Japon bilim insanları , geleceği hayal ederken şaşırtıcı derecede benzer beyin aktiviteleri göstermeleri sayesinde iyimserlerin aslında düşüncelerinde "uyumlu" olduklarını kanıtladılar.
Kobe Üniversitesi'nden Dr. Kuniaki Yanagisawa liderliğindeki bir araştırma ekibi, iyimser veya kötümser düşünme eğilimi belirgin olan iki gruba ayrılmış 87 gönüllü üzerinde bir deney gerçekleştirdi.
Gönüllülerden, fonksiyonel manyetik rezonans görüntüleme (fMRI) kullanılarak beyinleri izlenirken çeşitli gelecek olayları hayal etmeleri istendi; fMRI, sinirsel aktivitenin ayrıntılı modellerini kaydeden bir yöntemdi.
Şaşırtıcı bir şekilde, geleceğe dair iyimser tutumlara sahip olan kişiler aynı olayı düşündüklerinde çok benzer sinirsel aktivite kalıpları gösterdiler.
Buna karşılık kötümserlerin geleceği tahayyül biçimleri son derece çeşitlidir ve belirgin benzerliklerden yoksundur.

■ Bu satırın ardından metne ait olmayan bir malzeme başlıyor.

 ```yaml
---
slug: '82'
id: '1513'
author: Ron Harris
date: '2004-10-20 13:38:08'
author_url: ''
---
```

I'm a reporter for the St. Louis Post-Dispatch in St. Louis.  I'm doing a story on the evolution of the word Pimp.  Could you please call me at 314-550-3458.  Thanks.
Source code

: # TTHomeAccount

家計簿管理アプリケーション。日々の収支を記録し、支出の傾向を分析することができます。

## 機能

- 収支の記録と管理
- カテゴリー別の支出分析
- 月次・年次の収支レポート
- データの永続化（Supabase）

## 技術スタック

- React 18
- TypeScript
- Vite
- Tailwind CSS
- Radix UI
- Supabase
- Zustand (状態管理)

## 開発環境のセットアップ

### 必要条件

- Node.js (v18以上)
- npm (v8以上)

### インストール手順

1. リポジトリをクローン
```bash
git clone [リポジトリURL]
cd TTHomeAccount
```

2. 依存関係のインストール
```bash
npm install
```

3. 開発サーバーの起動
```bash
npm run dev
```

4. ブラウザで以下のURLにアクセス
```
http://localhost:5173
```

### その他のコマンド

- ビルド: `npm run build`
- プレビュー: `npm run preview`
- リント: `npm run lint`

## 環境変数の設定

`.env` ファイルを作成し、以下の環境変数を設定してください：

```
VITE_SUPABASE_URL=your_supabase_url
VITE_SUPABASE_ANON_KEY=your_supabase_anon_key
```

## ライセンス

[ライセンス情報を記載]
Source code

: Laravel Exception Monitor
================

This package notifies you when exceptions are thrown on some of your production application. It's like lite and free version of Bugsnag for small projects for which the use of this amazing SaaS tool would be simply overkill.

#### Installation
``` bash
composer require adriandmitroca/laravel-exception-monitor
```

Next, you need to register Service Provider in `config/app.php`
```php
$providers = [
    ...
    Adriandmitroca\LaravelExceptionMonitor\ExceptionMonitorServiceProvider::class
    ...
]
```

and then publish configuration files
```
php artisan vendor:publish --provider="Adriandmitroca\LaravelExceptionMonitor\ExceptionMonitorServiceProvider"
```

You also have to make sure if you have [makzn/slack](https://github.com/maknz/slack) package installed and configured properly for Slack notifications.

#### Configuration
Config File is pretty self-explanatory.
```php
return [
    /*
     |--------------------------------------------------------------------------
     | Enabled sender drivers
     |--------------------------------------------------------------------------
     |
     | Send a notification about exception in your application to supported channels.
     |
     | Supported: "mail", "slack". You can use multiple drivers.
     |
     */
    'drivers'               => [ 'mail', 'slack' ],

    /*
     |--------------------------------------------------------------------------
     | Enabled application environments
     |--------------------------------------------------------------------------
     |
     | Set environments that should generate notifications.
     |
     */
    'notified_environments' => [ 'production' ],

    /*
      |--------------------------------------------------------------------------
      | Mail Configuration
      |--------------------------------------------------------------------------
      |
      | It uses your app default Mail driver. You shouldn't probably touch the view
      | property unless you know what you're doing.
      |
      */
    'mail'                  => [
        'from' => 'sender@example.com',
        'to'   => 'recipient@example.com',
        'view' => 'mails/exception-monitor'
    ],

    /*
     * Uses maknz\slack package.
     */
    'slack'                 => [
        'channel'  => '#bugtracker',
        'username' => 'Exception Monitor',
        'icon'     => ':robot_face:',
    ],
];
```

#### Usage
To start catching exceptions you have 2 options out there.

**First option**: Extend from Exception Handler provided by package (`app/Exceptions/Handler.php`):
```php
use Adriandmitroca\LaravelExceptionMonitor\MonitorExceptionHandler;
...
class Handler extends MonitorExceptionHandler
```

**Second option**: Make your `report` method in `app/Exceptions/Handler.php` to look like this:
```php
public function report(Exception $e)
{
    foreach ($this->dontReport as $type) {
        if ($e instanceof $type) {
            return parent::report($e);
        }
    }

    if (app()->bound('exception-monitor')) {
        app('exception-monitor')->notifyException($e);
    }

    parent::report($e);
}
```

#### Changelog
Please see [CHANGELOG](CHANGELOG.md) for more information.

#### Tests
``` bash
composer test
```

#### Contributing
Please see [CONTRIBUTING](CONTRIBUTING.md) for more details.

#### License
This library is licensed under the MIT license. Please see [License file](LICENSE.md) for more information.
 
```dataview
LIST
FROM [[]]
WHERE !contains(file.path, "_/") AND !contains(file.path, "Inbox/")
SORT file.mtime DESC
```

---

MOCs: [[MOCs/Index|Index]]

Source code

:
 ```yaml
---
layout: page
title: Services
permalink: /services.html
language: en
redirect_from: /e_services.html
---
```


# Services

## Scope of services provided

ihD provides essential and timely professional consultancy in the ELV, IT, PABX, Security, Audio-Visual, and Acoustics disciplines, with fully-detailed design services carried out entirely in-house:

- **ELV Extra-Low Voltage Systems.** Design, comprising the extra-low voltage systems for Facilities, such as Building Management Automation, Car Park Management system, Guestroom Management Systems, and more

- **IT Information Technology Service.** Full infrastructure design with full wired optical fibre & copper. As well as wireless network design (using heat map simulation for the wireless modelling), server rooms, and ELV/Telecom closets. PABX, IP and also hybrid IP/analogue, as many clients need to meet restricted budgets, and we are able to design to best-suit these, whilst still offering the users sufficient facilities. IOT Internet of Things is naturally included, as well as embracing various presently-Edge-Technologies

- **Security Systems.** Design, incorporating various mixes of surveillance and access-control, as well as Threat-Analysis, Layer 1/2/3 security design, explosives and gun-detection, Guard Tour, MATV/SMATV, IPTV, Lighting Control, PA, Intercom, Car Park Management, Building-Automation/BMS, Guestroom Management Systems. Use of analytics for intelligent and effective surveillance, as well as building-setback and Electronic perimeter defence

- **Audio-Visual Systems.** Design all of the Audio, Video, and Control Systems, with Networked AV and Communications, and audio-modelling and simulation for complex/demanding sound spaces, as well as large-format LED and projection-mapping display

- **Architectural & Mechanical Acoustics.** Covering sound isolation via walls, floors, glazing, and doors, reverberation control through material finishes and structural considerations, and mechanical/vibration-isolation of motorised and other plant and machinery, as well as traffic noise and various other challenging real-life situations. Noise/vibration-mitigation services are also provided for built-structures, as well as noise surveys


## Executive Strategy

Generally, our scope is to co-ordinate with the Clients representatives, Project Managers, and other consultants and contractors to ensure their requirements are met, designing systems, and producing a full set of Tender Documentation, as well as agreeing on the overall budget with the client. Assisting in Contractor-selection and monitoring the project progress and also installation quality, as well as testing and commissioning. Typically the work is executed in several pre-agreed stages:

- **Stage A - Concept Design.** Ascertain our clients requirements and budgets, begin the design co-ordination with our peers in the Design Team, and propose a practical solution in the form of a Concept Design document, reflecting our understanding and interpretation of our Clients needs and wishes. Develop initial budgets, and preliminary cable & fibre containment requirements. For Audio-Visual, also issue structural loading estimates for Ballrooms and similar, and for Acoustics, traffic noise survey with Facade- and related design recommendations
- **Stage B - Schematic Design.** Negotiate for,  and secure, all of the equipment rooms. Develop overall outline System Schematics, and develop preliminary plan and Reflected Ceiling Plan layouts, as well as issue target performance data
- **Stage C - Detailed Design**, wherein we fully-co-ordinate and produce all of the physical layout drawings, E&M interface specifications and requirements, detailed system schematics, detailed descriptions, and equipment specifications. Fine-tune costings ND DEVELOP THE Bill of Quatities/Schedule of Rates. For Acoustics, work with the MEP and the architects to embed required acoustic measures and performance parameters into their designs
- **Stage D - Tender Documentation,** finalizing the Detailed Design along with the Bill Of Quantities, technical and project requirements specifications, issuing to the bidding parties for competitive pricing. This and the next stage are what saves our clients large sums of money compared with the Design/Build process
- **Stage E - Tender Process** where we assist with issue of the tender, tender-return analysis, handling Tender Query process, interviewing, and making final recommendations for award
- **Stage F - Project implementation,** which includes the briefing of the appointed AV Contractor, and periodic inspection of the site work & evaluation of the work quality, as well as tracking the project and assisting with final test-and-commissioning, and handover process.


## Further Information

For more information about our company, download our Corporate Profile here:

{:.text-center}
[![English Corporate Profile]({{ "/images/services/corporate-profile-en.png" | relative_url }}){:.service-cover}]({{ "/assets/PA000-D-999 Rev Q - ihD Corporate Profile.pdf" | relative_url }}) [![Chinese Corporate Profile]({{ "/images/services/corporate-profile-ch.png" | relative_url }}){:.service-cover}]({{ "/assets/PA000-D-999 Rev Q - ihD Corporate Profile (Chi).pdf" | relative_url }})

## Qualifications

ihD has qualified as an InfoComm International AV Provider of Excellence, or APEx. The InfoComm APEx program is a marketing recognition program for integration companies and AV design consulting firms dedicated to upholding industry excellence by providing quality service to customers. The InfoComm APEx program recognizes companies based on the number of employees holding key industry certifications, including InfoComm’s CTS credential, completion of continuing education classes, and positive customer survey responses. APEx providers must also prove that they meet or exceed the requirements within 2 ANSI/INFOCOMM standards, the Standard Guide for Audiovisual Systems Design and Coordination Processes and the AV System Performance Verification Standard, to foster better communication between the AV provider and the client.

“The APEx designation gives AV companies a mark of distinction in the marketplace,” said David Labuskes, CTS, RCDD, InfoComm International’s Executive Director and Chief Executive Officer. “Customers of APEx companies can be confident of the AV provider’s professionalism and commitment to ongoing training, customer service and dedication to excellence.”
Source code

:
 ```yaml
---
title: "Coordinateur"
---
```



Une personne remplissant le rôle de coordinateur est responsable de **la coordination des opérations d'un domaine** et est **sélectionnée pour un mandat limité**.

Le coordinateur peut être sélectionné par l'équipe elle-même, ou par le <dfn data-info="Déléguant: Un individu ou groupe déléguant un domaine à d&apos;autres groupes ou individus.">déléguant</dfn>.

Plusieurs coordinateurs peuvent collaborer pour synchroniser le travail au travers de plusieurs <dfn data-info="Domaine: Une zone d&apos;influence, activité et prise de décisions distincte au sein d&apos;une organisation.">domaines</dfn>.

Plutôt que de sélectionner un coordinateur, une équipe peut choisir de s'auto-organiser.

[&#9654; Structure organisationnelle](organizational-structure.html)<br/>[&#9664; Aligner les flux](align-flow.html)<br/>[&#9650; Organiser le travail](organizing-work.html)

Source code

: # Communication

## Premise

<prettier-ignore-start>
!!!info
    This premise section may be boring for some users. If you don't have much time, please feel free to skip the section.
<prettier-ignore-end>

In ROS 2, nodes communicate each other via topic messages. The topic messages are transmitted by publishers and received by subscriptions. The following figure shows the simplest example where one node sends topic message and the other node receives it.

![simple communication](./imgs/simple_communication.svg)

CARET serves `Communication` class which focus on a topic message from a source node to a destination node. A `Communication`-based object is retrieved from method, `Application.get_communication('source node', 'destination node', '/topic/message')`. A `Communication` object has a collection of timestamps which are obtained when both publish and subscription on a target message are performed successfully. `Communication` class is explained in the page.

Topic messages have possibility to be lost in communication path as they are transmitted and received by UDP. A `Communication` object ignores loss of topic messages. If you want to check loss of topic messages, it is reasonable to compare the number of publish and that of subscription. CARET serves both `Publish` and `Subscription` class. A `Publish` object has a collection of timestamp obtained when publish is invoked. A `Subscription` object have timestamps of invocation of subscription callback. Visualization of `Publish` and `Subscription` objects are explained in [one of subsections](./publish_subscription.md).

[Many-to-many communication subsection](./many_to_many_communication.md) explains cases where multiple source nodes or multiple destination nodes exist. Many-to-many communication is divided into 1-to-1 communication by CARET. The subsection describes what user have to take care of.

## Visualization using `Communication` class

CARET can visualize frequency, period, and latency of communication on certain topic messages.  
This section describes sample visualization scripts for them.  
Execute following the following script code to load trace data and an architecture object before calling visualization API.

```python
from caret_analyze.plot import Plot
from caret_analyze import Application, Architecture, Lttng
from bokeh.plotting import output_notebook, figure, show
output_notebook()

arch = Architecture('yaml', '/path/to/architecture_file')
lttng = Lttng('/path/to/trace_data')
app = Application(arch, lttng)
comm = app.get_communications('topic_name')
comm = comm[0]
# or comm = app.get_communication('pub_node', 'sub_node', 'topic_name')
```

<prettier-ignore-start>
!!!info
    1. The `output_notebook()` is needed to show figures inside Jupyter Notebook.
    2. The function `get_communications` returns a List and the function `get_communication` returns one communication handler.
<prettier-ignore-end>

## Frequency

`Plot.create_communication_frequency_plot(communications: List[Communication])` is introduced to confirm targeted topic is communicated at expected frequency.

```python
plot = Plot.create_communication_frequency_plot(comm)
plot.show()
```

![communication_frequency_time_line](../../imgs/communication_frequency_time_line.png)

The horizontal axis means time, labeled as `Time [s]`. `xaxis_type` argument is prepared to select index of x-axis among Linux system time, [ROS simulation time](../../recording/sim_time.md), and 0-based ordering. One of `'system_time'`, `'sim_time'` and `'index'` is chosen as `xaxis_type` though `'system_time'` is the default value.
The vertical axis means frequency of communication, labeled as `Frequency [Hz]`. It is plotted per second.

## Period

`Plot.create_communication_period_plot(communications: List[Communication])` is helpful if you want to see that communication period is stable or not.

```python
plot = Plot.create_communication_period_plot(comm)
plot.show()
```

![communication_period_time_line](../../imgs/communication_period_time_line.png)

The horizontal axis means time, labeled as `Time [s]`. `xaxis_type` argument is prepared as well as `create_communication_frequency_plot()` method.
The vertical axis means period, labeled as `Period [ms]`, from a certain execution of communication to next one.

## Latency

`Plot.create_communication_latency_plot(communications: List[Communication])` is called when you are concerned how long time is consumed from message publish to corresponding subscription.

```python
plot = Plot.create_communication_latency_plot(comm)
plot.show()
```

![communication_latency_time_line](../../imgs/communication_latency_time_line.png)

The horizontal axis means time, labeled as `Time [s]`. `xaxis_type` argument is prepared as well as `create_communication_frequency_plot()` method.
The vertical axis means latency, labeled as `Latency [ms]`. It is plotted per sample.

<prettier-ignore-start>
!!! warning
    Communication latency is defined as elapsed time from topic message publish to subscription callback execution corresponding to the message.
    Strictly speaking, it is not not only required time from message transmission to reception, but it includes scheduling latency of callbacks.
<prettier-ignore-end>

Bu farkı anlamak için ekip, Lev Tolstoy'un ünlü eseri "Anna Karenina" nın açılış cümlesinden ilham aldı ve şu sonuca vardı: "Tüm iyimserler birbirine benzer, ancak her kötümser geleceği kendine göre hayal eder."
Dr. Yanagisawa şunları ekledi: "Bu çalışmada dikkat çekici olan şey, soyut bir kavram olan 'düşünce uyumu'nun beyin aktivite kalıplarında açıkça gözlemlenebilmesidir. İyimserler ayrıca olumlu ve olumsuz senaryolar arasında daha net bir ayrım gösterirler. Bu, kötü durumları yumuşatmaya çalışmadıkları, aksine olumsuz durumları daha uzak ve soyut bir şekilde işledikleri ve böylece olumsuz duygusal etkiyi azalttıkları anlamına gelir."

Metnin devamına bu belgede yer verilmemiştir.